- [PROVIDED DATA]

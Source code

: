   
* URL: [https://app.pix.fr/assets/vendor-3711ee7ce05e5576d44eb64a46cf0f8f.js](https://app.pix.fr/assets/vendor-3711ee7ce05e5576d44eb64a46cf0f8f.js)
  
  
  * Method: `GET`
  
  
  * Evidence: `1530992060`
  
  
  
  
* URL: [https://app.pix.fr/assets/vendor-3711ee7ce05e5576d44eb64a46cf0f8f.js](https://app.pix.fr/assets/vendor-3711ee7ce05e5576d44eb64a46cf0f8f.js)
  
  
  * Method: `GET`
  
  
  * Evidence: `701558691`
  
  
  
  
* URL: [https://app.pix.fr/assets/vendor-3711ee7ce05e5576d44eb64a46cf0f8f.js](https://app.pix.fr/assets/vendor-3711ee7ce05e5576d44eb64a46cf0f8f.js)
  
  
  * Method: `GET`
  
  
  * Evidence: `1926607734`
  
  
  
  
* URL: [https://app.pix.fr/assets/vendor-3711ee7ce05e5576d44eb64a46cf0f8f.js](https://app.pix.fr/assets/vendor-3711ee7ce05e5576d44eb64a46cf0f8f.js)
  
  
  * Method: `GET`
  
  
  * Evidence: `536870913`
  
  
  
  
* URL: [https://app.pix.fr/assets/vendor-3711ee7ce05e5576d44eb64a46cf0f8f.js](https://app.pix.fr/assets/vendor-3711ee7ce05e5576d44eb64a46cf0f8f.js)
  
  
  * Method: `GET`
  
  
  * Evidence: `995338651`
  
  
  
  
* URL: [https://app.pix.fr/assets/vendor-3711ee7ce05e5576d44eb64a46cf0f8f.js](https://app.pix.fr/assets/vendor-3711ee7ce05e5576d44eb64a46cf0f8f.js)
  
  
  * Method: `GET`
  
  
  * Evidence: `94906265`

- [EXERCISE GOAL] Reproduce every single entry above exactly.

- [OUTPUT OF THE TASK]
Source code

:   
* URL: [https://app.pix.fr/assets/vendor-3711ee7ce05e5576d44eb64a46cf0f8f.js](https://app.pix.fr/assets/vendor-3711ee7ce05e5576d44eb64a46cf0f8f.js)
  
  
  * Method: `GET`
  
  
  * Evidence: `1530992060`
  
  
  
  
* URL: [https://app.pix.fr/assets/vendor-3711ee7ce05e5576d44eb64a46cf0f8f.js](https://app.pix.fr/assets/vendor-3711ee7ce05e5576d44eb64a46cf0f8f.js)
  
  
  * Method: `GET`
  
  
  * Evidence: `701558691`
  
  
  
  
* URL: [https://app.pix.fr/assets/vendor-3711ee7ce05e5576d44eb64a46cf0f8f.js](https://app.pix.fr/assets/vendor-3711ee7ce05e5576d44eb64a46cf0f8f.js)
  
  
  * Method: `GET`
  
  
  * Evidence: `1926607734`
  
  
  
  
* URL: [https://app.pix.fr/assets/vendor-3711ee7ce05e5576d44eb64a46cf0f8f.js](https://app.pix.fr/assets/vendor-3711ee7ce05e5576d44eb64a46cf0f8f.js)
  
  
  * Method: `GET`
  
  
  * Evidence: `536870913`
  
  
  
  
* URL: [https://app.pix.fr/assets/vendor-3711ee7ce05e5576d44eb64a46cf0f8f.js](https://app.pix.fr/assets/vendor-3711ee7ce05e5576d44eb64a46cf0f8f.js)
  
  
  * Method: `GET`
  
  
  * Evidence: `995338651`
  
  
  
  
* URL: [https://app.pix.fr/assets/vendor-3711ee7ce05e5576d44eb64a46cf0f8f.js](https://app.pix.fr/assets/vendor-3711ee7ce05e5576d44eb64a46cf0f8f.js)
  
  
  * Method: `GET`
  
  
  * Evidence: `94906265`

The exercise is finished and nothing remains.